VCF calls for more practical approach to FGM in the UK

VCF calls for more practical approach to FGM in the UK

26 September 2016: VCF calls for more practical approach to FGM in the UK

The Home Affairs Committee has published its latest report on FGM prevention, and yet two years after its FGM inquiry, communities’ call for strategic support has largely been ignored and still we fail to address a fundamental aspect of the plan, to effectively engage with UK-based communities to eradicate FGM.

Following its submission to the Home Affairs Committee in 2014, VCF – The Victoria Climbié Foundation UK became a lone voice in raising concerns about the strategy being considered to address FGM in the community. We had consulted across generations and genders to offer a community perspective to the issue.

Since 2003, VCF has been supporting FGM campaigners and survivors to ensure their voices are heard. Yet the very individuals and organisations that brought the matter to the forefront of political debate are still struggling to manage the fallout for communities seeking help to address the apparent disconnect between what they knew as a cultural practice and that determined as child abuse in the UK. What the community did not anticipate was being held hostage to angry campaigns by those who knew little of FGM or its origins.

Whilst the statutory response has been branded a national scandal, the community-led response to the eradication of FGM is proving to be more effective. The issue of FGM is no longer taboo in our communities and many welcome the global spotlight on an increasingly out-dated tradition.

At VCF, we believe that FGM can be eventually eradicated in the UK as prevalent communities are aware of the legislation forbidding the practice of FGM. The increase and prevalence of FGM has largely been seen through health settings, often prior to, or during childbirth.

The reality within the UK-based communities is that despite the shocking – and somewhat skewed – statistics we see in media reports, and the continued and deliberate use of the term ‘barbaric’ for FGM, alongside other forms of abuse not labelled so, few would subject their daughters to the same fate knowing what they know as adults fully informed of the law and consequences for their health.

The data being recorded appears to be making a strong link between women subjected to FGM as children and those children perceived to be at risk today. Thus we are unlikely to see prosecutions whilst historic abuse is the basis being used to demonstrate why we need to focus on communities that are already learning to adapt to their current environment.

For those who choose to continue the practice of FGM, the law is clear, and surely does not necessitate police patrols at airports aimed at targeting specific communities or sanctions against health professionals already mandated to report, which is out of synch with wider child safeguarding and protection practice.
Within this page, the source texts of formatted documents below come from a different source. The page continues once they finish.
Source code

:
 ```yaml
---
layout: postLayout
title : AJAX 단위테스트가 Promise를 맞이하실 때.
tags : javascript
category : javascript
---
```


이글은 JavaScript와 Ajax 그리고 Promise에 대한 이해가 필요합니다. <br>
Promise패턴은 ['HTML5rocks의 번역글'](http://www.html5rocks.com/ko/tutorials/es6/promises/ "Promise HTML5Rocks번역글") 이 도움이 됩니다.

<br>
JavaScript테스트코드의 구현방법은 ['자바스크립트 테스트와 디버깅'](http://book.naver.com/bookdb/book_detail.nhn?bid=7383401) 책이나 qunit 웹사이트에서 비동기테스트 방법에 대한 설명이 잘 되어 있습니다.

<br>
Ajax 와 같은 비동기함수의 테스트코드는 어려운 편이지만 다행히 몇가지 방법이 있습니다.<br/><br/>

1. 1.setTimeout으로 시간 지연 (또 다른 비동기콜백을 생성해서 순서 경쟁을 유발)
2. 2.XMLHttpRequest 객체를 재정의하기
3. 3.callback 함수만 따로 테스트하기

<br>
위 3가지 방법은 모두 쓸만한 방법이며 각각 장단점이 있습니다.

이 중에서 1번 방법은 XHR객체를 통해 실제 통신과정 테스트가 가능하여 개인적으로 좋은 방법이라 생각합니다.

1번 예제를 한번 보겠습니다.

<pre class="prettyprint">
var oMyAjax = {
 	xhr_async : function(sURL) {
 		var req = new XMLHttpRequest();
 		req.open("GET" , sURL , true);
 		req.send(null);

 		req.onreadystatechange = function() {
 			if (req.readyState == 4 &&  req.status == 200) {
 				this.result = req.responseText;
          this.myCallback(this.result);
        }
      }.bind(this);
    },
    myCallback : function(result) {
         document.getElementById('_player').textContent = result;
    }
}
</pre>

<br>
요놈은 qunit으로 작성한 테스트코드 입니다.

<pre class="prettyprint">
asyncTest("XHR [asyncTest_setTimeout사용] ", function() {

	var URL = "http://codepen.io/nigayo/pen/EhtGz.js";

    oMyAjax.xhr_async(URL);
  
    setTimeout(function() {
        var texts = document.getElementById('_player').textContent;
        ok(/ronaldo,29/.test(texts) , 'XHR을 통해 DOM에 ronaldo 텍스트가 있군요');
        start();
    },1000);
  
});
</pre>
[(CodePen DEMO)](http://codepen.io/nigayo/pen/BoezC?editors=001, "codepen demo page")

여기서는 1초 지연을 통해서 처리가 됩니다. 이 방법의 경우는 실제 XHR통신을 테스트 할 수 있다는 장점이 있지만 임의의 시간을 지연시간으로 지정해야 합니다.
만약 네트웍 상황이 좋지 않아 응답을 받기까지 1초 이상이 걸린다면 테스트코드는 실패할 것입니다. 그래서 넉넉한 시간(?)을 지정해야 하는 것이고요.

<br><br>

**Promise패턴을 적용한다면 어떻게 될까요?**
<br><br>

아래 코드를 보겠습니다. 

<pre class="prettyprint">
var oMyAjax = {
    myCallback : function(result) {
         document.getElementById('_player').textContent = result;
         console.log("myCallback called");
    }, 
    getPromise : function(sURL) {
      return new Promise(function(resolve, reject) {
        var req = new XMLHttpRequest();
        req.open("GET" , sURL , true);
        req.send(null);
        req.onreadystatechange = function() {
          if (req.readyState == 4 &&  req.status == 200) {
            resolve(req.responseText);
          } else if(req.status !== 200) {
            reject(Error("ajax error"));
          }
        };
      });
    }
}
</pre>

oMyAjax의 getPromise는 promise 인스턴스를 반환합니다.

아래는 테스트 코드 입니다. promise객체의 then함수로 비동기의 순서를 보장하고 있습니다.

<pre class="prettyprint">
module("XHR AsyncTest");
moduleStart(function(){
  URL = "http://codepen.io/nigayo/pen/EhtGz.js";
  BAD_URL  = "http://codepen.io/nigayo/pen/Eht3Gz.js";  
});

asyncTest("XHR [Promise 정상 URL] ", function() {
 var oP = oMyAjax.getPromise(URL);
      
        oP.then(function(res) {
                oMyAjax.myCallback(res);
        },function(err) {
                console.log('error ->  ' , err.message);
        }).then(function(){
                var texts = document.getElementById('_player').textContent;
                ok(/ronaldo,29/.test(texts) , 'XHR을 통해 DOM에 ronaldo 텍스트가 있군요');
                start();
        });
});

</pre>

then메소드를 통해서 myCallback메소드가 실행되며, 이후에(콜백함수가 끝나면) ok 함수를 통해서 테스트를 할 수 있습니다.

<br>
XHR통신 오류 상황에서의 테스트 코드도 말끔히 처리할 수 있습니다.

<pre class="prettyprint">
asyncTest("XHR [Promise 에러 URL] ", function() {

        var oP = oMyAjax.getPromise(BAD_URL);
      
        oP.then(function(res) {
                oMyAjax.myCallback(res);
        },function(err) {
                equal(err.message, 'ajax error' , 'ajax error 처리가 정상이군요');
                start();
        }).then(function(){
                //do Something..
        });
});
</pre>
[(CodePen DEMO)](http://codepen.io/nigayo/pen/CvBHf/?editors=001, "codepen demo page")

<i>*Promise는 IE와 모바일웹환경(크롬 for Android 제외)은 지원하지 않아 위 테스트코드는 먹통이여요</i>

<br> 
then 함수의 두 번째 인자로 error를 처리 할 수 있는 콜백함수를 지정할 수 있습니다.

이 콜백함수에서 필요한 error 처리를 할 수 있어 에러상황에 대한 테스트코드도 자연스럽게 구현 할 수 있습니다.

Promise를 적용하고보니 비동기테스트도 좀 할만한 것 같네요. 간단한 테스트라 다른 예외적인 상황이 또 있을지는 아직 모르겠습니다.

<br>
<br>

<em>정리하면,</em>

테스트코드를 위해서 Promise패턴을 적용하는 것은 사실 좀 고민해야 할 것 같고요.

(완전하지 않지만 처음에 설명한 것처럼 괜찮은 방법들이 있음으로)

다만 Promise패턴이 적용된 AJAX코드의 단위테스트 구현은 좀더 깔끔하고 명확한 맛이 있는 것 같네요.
Many are perplexed by the radical approach to FGM which from a UK community perspective is declining.

At VCF, we continue to address FGM from a children’s rights perspective to best serve children, and families seeking advice and practical support to ensure that every parent or guardian is fully aware and understands the law, for example, what is, and what is not, acceptable when bringing children up in this country.

The view of the community is that more work needs to be done ‘at home’ (in countries where the practice is prevalent); Somalia, Ethiopia, Egypt, Senegal, Gambia, Mali, sub Saharan Africa, and Middle East countries being cited by most. Many within the community do not know of the practice being carried out in the UK and to-date there has been a lack of evidence in this regard.

The lack of prosecutions continues to be at odds with reported figures, thus we are not able to gauge the true picture for FGM in this country nor why we are failing to secure convictions for this crime.

We welcome the Home Affairs Committee recommendation for a joined up approach across several government departments funding FGM prevention work. However the request for research to understand why FGM takes place may need to be further considered in scope.

Why FGM takes place is well documented. What is not yet clear is its prevalence in this country!